(Stored data)

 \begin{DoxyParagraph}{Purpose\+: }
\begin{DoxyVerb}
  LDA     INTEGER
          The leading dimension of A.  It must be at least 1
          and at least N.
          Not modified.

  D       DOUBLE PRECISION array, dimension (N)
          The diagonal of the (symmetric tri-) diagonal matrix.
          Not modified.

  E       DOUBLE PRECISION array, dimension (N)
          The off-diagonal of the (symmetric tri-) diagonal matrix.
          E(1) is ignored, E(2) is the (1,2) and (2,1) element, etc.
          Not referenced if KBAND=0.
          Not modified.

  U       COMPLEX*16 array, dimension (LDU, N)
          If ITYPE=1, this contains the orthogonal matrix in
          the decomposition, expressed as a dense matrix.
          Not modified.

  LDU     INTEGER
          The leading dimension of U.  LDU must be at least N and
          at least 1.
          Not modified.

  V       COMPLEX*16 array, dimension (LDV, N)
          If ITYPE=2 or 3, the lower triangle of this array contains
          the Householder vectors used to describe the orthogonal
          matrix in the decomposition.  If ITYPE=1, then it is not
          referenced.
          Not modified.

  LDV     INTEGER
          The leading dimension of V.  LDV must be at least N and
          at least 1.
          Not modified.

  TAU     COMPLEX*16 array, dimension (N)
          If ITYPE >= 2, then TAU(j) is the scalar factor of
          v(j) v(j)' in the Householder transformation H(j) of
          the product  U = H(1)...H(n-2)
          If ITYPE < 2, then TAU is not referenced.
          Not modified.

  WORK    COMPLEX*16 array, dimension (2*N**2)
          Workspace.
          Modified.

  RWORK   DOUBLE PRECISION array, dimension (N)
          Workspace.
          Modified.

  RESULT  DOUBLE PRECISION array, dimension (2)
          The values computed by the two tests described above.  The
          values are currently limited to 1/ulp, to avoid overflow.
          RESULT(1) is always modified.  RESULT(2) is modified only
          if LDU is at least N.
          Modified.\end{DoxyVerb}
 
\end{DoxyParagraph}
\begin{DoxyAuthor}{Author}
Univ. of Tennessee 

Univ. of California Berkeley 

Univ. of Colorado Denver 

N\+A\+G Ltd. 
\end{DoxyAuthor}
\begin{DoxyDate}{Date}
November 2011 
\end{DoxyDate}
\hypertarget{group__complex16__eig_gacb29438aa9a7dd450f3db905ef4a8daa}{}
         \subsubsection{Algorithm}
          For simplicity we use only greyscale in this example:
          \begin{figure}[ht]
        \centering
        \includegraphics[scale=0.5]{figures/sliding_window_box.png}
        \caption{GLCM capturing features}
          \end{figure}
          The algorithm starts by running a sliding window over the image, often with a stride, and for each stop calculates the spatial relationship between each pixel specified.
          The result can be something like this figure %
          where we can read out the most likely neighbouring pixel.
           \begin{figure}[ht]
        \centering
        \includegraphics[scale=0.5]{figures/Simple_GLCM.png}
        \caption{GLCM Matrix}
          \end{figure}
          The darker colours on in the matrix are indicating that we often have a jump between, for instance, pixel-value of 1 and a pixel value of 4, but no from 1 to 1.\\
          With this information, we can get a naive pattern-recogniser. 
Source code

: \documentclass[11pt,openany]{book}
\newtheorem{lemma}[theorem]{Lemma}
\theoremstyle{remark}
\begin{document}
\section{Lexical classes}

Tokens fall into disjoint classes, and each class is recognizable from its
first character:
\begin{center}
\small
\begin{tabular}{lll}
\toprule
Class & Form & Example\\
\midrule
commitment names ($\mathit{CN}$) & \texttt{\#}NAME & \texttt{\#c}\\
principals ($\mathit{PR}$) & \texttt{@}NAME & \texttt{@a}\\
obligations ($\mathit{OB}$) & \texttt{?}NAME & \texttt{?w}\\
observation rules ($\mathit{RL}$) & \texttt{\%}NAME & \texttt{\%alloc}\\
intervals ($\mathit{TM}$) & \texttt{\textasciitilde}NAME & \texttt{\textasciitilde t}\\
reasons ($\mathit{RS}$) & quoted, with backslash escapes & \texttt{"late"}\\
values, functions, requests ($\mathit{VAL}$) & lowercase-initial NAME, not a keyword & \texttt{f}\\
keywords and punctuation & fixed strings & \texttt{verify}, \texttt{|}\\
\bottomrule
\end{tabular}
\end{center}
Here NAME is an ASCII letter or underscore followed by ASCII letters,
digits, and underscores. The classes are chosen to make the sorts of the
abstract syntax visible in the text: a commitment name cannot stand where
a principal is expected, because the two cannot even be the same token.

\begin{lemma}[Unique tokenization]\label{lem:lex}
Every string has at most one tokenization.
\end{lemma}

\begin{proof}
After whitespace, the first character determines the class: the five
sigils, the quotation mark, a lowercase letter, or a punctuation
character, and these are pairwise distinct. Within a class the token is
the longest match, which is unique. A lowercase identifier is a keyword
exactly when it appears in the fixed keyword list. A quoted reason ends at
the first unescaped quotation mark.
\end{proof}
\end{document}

*The problem*.
Extract every line above exactly as it stands.

*Result of this exercise*.
 \begin{DoxyParagraph}{Purpose\+: }
\begin{DoxyVerb}
  LDA     INTEGER
          The leading dimension of A.  It must be at least 1
          and at least N.
          Not modified.

  D       DOUBLE PRECISION array, dimension (N)
          The diagonal of the (symmetric tri-) diagonal matrix.
          Not modified.

  E       DOUBLE PRECISION array, dimension (N)
          The off-diagonal of the (symmetric tri-) diagonal matrix.
          E(1) is ignored, E(2) is the (1,2) and (2,1) element, etc.
          Not referenced if KBAND=0.
          Not modified.

  U       COMPLEX*16 array, dimension (LDU, N)
          If ITYPE=1, this contains the orthogonal matrix in
          the decomposition, expressed as a dense matrix.
          Not modified.

  LDU     INTEGER
          The leading dimension of U.  LDU must be at least N and
          at least 1.
          Not modified.

  V       COMPLEX*16 array, dimension (LDV, N)
          If ITYPE=2 or 3, the lower triangle of this array contains
          the Householder vectors used to describe the orthogonal
          matrix in the decomposition.  If ITYPE=1, then it is not
          referenced.
          Not modified.

  LDV     INTEGER
          The leading dimension of V.  LDV must be at least N and
          at least 1.
          Not modified.

  TAU     COMPLEX*16 array, dimension (N)
          If ITYPE >= 2, then TAU(j) is the scalar factor of
          v(j) v(j)' in the Householder transformation H(j) of
          the product  U = H(1)...H(n-2)
          If ITYPE < 2, then TAU is not referenced.
          Not modified.

  WORK    COMPLEX*16 array, dimension (2*N**2)
          Workspace.
          Modified.

  RWORK   DOUBLE PRECISION array, dimension (N)
          Workspace.
          Modified.

  RESULT  DOUBLE PRECISION array, dimension (2)
          The values computed by the two tests described above.  The
          values are currently limited to 1/ulp, to avoid overflow.
          RESULT(1) is always modified.  RESULT(2) is modified only
          if LDU is at least N.
          Modified.\end{DoxyVerb}
 
\end{DoxyParagraph}
\begin{DoxyAuthor}{Author}
Univ. of Tennessee 

Univ. of California Berkeley 

Univ. of Colorado Denver 

N\+A\+G Ltd. 
\end{DoxyAuthor}
\begin{DoxyDate}{Date}
November 2011 
\end{DoxyDate}
\hypertarget{group__complex16__eig_gacb29438aa9a7dd450f3db905ef4a8daa}{}
         \subsubsection{Algorithm}
          For simplicity we use only greyscale in this example:
          \begin{figure}[ht]
        \centering
        \includegraphics[scale=0.5]{figures/sliding_window_box.png}
        \caption{GLCM capturing features}
          \end{figure}
          The algorithm starts by running a sliding window over the image, often with a stride, and for each stop calculates the spatial relationship between each pixel specified.
          The result can be something like this figure %
          where we can read out the most likely neighbouring pixel.
           \begin{figure}[ht]
        \centering
        \includegraphics[scale=0.5]{figures/Simple_GLCM.png}
        \caption{GLCM Matrix}
          \end{figure}
          The darker colours on in the matrix are indicating that we often have a jump between, for instance, pixel-value of 1 and a pixel value of 4, but no from 1 to 1.\\
          With this information, we can get a naive pattern-recogniser. 
Source code

: \documentclass[11pt,openany]{book}
\newtheorem{lemma}[theorem]{Lemma}
\theoremstyle{remark}
\begin{document}
\section{Lexical classes}

Tokens fall into disjoint classes, and each class is recognizable from its
first character:
\begin{center}
\small
\begin{tabular}{lll}
\toprule
Class & Form & Example\\
\midrule
commitment names ($\mathit{CN}$) & \texttt{\#}NAME & \texttt{\#c}\\
principals ($\mathit{PR}$) & \texttt{@}NAME & \texttt{@a}\\
obligations ($\mathit{OB}$) & \texttt{?}NAME & \texttt{?w}\\
observation rules ($\mathit{RL}$) & \texttt{\%}NAME & \texttt{\%alloc}\\
intervals ($\mathit{TM}$) & \texttt{\textasciitilde}NAME & \texttt{\textasciitilde t}\\
reasons ($\mathit{RS}$) & quoted, with backslash escapes & \texttt{"late"}\\
values, functions, requests ($\mathit{VAL}$) & lowercase-initial NAME, not a keyword & \texttt{f}\\
keywords and punctuation & fixed strings & \texttt{verify}, \texttt{|}\\
\bottomrule
\end{tabular}
\end{center}
Here NAME is an ASCII letter or underscore followed by ASCII letters,
digits, and underscores. The classes are chosen to make the sorts of the
abstract syntax visible in the text: a commitment name cannot stand where
a principal is expected, because the two cannot even be the same token.

\begin{lemma}[Unique tokenization]\label{lem:lex}
Every string has at most one tokenization.
\end{lemma}

\begin{proof}
After whitespace, the first character determines the class: the five
sigils, the quotation mark, a lowercase letter, or a punctuation
character, and these are pairwise distinct. Within a class the token is
the longest match, which is unique. A lowercase identifier is a keyword
exactly when it appears in the fixed keyword list. A quoted reason ends at
the first unescaped quotation mark.
\end{proof}
\end{document}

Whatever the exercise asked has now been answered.